Exercise prompt
Output nothing but the lines from the beginning of the listing below through the line containing "3 | CVE-2025-11094", exactly as they stand, without pictures.

Entries supplied
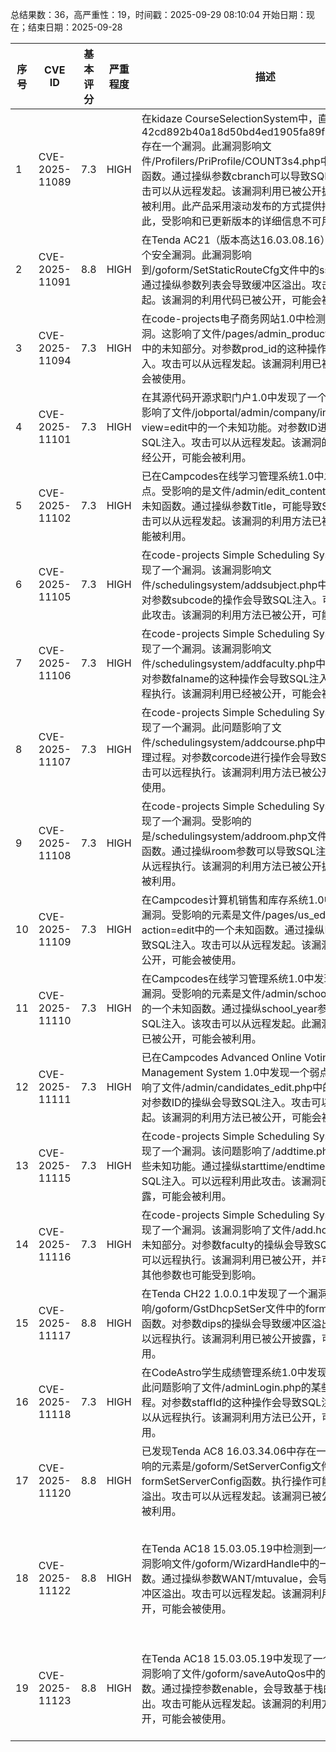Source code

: 总结果数：36，高严重性：19，时间戳：2025-09-29 08:10:04
开始日期：现在；结束日期：2025-09-28

| 序号 | CVE ID | 基本评分 | 严重程度 | 描述 | 参考资料 |
|-----|--------|------------|----------|-------------|------------|
| 1 | CVE-2025-11089 | 7.3  | HIGH | 在kidaze CourseSelectionSystem中，直到版本42cd892b40a18d50bd4ed1905fa89f939173a464存在一个漏洞。此漏洞影响文件/Profilers/PriProfile/COUNT3s4.php中的一个未知函数。通过操纵参数cbranch可以导致SQL注入。该攻击可以从远程发起。该漏洞利用已被公开披露，并可能被利用。此产品采用滚动发布的方式提供持续交付。因此，受影响和已更新版本的详细信息不可用。 | [1]https://github.com/evilthan9/cve/issues/2<br>[2]https://vuldb.com/?ctiid.326171<br>[3]https://vuldb.com/?id.326171<br>[4]https://vuldb.com/?submit.661282 |
| 2 | CVE-2025-11091 | 8.8  | HIGH | 在Tenda AC21（版本高达16.03.08.16）中发现了一个安全漏洞。此漏洞影响到/goform/SetStaticRouteCfg文件中的sscanf函数。通过操纵参数列表会导致缓冲区溢出。攻击可以远程发起。该漏洞的利用代码已被公开，可能会被利用。 | [1]https://github.com/maximdevere/CVE2/issues/2<br>[2]https://vuldb.com/?ctiid.326173<br>[3]https://vuldb.com/?id.326173<br>[4]https://vuldb.com/?submit.661806<br>[5]https://www.tenda.com.cn/ |
| 3 | CVE-2025-11094 | 7.3  | HIGH | 在code-projects电子商务网站1.0中检测到一个安全漏洞。这影响了文件/pages/admin_product_details.php中的未知部分。对参数prod_id的这种操作会导致SQL注入。攻击可以从远程发起。该漏洞利用已被公开，可能会被使用。 | [1]https://code-projects.org/<br>[2]https://github.com/wolfsecurity2/CVE/tree/main/tmp34<br>[3]https://vuldb.com/?ctiid.326175<br>[4]https://vuldb.com/?id.326175<br>[5]https://vuldb.com/?submit.659820 |
| 4 | CVE-2025-11101 | 7.3  | HIGH | 在其源代码开源求职门户1.0中发现了一个安全漏洞。这影响了文件/jobportal/admin/company/index.php?view=edit中的一个未知功能。对参数ID进行操作会导致SQL注入。攻击可以从远程发起。该漏洞的利用方法已经公开，可能会被利用。 | [1]https://github.com/yihaofuweng/cve/issues/37<br>[2]https://itsourcecode.com/<br>[3]https://vuldb.com/?ctiid.326182<br>[4]https://vuldb.com/?id.326182<br>[5]https://vuldb.com/?submit.662326 |
| 5 | CVE-2025-11102 | 7.3  | HIGH | 已在Campcodes在线学习管理系统1.0中发现一个弱点。受影响的是文件/admin/edit_content.php中的某个未知函数。通过操纵参数Title，可能导致SQL注入。攻击可以从远程发起。该漏洞的利用方法已被公开，并可能被利用。 | [1]https://github.com/hbesljx/vul/issues/1<br>[2]https://vuldb.com/?ctiid.326183<br>[3]https://vuldb.com/?id.326183<br>[4]https://vuldb.com/?submit.662352<br>[5]https://www.campcodes.com/ |
| 6 | CVE-2025-11105 | 7.3  | HIGH | 在code-projects Simple Scheduling System 1.0中发现了一个漏洞。该漏洞影响文件/schedulingsystem/addsubject.php中的未知部分。对参数subcode的操作会导致SQL注入。可以远程利用此攻击。该漏洞的利用方法已被公开，可能会被使用。 | [1]https://code-projects.org/<br>[2]https://github.com/WANGshuyan2025/cve/issues/2<br>[3]https://vuldb.com/?ctiid.326186<br>[4]https://vuldb.com/?id.326186<br>[5]https://vuldb.com/?submit.662442 |
| 7 | CVE-2025-11106 | 7.3  | HIGH | 在code-projects Simple Scheduling System 1.0中发现了一个漏洞。该漏洞影响文件/schedulingsystem/addfaculty.php中的未知代码。对参数falname的这种操作会导致SQL注入。攻击可以远程执行。该漏洞利用已经被公开，可能会被使用。 | [1]https://code-projects.org/<br>[2]https://github.com/WANGshuyan2025/cve/issues/3<br>[3]https://vuldb.com/?ctiid.326187<br>[4]https://vuldb.com/?id.326187<br>[5]https://vuldb.com/?submit.662443 |
| 8 | CVE-2025-11107 | 7.3  | HIGH | 在code-projects Simple Scheduling System 1.0中发现了一个漏洞。此问题影响了文件/schedulingsystem/addcourse.php中的某些未知处理过程。对参数corcode进行操作会导致SQL注入。攻击可以远程执行。该漏洞利用方法已被公开，并可能被使用。 | [1]https://code-projects.org/<br>[2]https://github.com/WANGshuyan2025/cve/issues/4<br>[3]https://vuldb.com/?ctiid.326188<br>[4]https://vuldb.com/?id.326188<br>[5]https://vuldb.com/?submit.662444 |
| 9 | CVE-2025-11108 | 7.3  | HIGH | 在code-projects Simple Scheduling System 1.0中发现了一个漏洞。受影响的是/schedulingsystem/addroom.php文件中的某个未知函数。通过操纵room参数可以导致SQL注入。攻击可以从远程执行。该漏洞的利用方法已被公开披露，可能会被利用。 | [1]https://code-projects.org/<br>[2]https://github.com/WANGshuyan2025/cve/issues/5<br>[3]https://vuldb.com/?ctiid.326189<br>[4]https://vuldb.com/?id.326189<br>[5]https://vuldb.com/?submit.662445 |
| 10 | CVE-2025-11109 | 7.3  | HIGH | 在Campcodes计算机销售和库存系统1.0中发现了一个漏洞。受影响的元素是文件/pages/us_edit.php?action=edit中的一个未知函数。通过操纵ID参数可以导致SQL注入。攻击可以从远程发起。该漏洞利用方法已公开，可能会被使用。 | [1]https://github.com/DrNbnonono/CVE/issues/1<br>[2]https://vuldb.com/?ctiid.326190<br>[3]https://vuldb.com/?id.326190<br>[4]https://vuldb.com/?submit.662455<br>[5]https://www.campcodes.com/ |
| 11 | CVE-2025-11110 | 7.3  | HIGH | 在Campcodes在线学习管理系统1.0中发现了一个安全漏洞。受影响的元素是文件/admin/school_year.php中的一个未知函数。通过操纵school_year参数可以导致SQL注入。该攻击可以从远程发起。此漏洞的利用方法已被公开，可能会被利用。 | [1]https://github.com/JKyukino/cve/issues/1<br>[2]https://vuldb.com/?ctiid.326191<br>[3]https://vuldb.com/?id.326191<br>[4]https://vuldb.com/?submit.662467<br>[5]https://www.campcodes.com/ |
| 12 | CVE-2025-11111 | 7.3  | HIGH | 已在Campcodes Advanced Online Voting Management System 1.0中发现一个弱点。该问题影响了文件/admin/candidates_edit.php中的未知功能。对参数ID的操纵会导致SQL注入。攻击可以从远程发起。该漏洞的利用方法已被公开，可能会被利用。 | [1]https://github.com/Clw309/CVE/issues/1<br>[2]https://vuldb.com/?ctiid.326192<br>[3]https://vuldb.com/?id.326192<br>[4]https://vuldb.com/?submit.662468<br>[5]https://www.campcodes.com/ |
| 13 | CVE-2025-11115 | 7.3  | HIGH | 在code-projects Simple Scheduling System 1.0中发现了一个漏洞。该问题影响了/addtime.php文件中的某些未知功能。通过操纵starttime/endtime参数会导致SQL注入。可以远程利用此攻击。该漏洞已被公开披露，可能会被利用。 | [1]https://code-projects.org/<br>[2]https://github.com/yihaofuweng/cve/issues/41<br>[3]https://vuldb.com/?ctiid.326196<br>[4]https://vuldb.com/?id.326196<br>[5]https://vuldb.com/?submit.662700 |
| 14 | CVE-2025-11116 | 7.3  | HIGH | 在code-projects Simple Scheduling System 1.0中发现了一个漏洞。该漏洞影响了文件/add.home.php中的未知部分。对参数faculty的操纵会导致SQL注入。攻击可以远程执行。该漏洞利用已被公开，并可能被使用。其他参数也可能受到影响。 | [1]https://code-projects.org/<br>[2]https://github.com/yihaofuweng/cve/issues/42<br>[3]https://vuldb.com/?ctiid.326197<br>[4]https://vuldb.com/?id.326197<br>[5]https://vuldb.com/?submit.662701 |
| 15 | CVE-2025-11117 | 8.8  | HIGH | 在Tenda CH22 1.0.0.1中发现了一个漏洞。此漏洞影响/goform/GstDhcpSetSer文件中的formWrlExtraGet函数。对参数dips的操纵会导致缓冲区溢出。该攻击可以远程执行。该漏洞利用已被公开披露，可能会被利用。 | [1]https://github.com/zhaoyinshan/CVE/issues/2<br>[2]https://vuldb.com/?ctiid.326198<br>[3]https://vuldb.com/?id.326198<br>[4]https://vuldb.com/?submit.662927<br>[5]https://www.tenda.com.cn/ |
| 16 | CVE-2025-11118 | 7.3  | HIGH | 在CodeAstro学生成绩管理系统1.0中发现了一个漏洞。此问题影响了文件/adminLogin.php的某些未知处理过程。对参数staffId的这种操作会导致SQL注入。攻击可以从远程执行。该漏洞利用方法已公开，可能会被使用。 | [1]https://codeastro.com/<br>[2]https://github.com/Clw309/CVE/issues/2<br>[3]https://vuldb.com/?ctiid.326199<br>[4]https://vuldb.com/?id.326199<br>[5]https://vuldb.com/?submit.663115 |
| 17 | CVE-2025-11120 | 8.8  | HIGH | 已发现Tenda AC8 16.03.34.06中存在一个弱点。受影响的元素是/goform/SetServerConfig文件中的formSetServerConfig函数。执行操作可能导致缓冲区溢出。攻击可以从远程发起。该漏洞已被公开，可能会被利用。 | [1]https://github.com/alc9700jmo/CVE/issues/19<br>[2]https://vuldb.com/?ctiid.326201<br>[3]https://vuldb.com/?id.326201<br>[4]https://vuldb.com/?submit.664065<br>[5]https://www.tenda.com.cn/ |
| 18 | CVE-2025-11122 | 8.8  | HIGH | 在Tenda AC18 15.03.05.19中检测到一个漏洞。该漏洞影响文件/goform/WizardHandle中的一个未知函数。通过操纵参数WANT/mtuvalue，会导致基于栈的缓冲区溢出。攻击可以远程发起。该漏洞利用方法现已公开，可能会被使用。 | [1]https://github.com/noahze01/IoT-vulnerable/blob/main/Tenda/AC18/WizardHandle.md<br>[2]https://github.com/noahze01/IoT-vulnerable/blob/main/Tenda/AC18/WizardHandle2.md<br>[3]https://vuldb.com/?ctiid.326203<br>[4]https://vuldb.com/?id.326203<br>[5]https://vuldb.com/?submit.664194<br>[6]https://vuldb.com/?submit.664195<br>[7]https://www.tenda.com.cn/ |
| 19 | CVE-2025-11123 | 8.8  | HIGH | 在Tenda AC18 15.03.05.19中发现了一个漏洞。该漏洞影响了文件/goform/saveAutoQos中的一个未知函数。通过操控参数enable，会导致基于栈的缓冲区溢出。攻击可能从远程发起。该漏洞的利用方法已被公开，可能会被使用。 | [1]https://github.com/noahze01/IoT-vulnerable/blob/main/Tenda/AC18/saveAutoQos.md<br>[2]https://github.com/noahze01/IoT-vulnerable/blob/main/Tenda/AC18/saveAutoQos.md#poc<br>[3]https://vuldb.com/?ctiid.326204<br>[4]https://vuldb.com/?id.326204<br>[5]https://vuldb.com/?submit.664197<br>[6]https://www.tenda.com.cn/ |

The completed task
Source code

: 总结果数：36，高严重性：19，时间戳：2025-09-29 08:10:04
开始日期：现在；结束日期：2025-09-28

| 序号 | CVE ID | 基本评分 | 严重程度 | 描述 | 参考资料 |
|-----|--------|------------|----------|-------------|------------|
| 1 | CVE-2025-11089 | 7.3  | HIGH | 在kidaze CourseSelectionSystem中，直到版本42cd892b40a18d50bd4ed1905fa89f939173a464存在一个漏洞。此漏洞影响文件/Profilers/PriProfile/COUNT3s4.php中的一个未知函数。通过操纵参数cbranch可以导致SQL注入。该攻击可以从远程发起。该漏洞利用已被公开披露，并可能被利用。此产品采用滚动发布的方式提供持续交付。因此，受影响和已更新版本的详细信息不可用。 | [1]https://github.com/evilthan9/cve/issues/2<br>[2]https://vuldb.com/?ctiid.326171<br>[3]https://vuldb.com/?id.326171<br>[4]https://vuldb.com/?submit.661282 |
| 2 | CVE-2025-11091 | 8.8  | HIGH | 在Tenda AC21（版本高达16.03.08.16）中发现了一个安全漏洞。此漏洞影响到/goform/SetStaticRouteCfg文件中的sscanf函数。通过操纵参数列表会导致缓冲区溢出。攻击可以远程发起。该漏洞的利用代码已被公开，可能会被利用。 | [1]https://github.com/maximdevere/CVE2/issues/2<br>[2]https://vuldb.com/?ctiid.326173<br>[3]https://vuldb.com/?id.326173<br>[4]https://vuldb.com/?submit.661806<br>[5]https://www.tenda.com.cn/ |
| 3 | CVE-2025-11094 | 7.3  | HIGH | 在code-projects电子商务网站1.0中检测到一个安全漏洞。这影响了文件/pages/admin_product_details.php中的未知部分。对参数prod_id的这种操作会导致SQL注入。攻击可以从远程发起。该漏洞利用已被公开，可能会被使用。 | [1]https://code-projects.org/<br>[2]https://github.com/wolfsecurity2/CVE/tree/main/tmp34<br>[3]https://vuldb.com/?ctiid.326175<br>[4]https://vuldb.com/?id.326175<br>[5]https://vuldb.com/?submit.659820 |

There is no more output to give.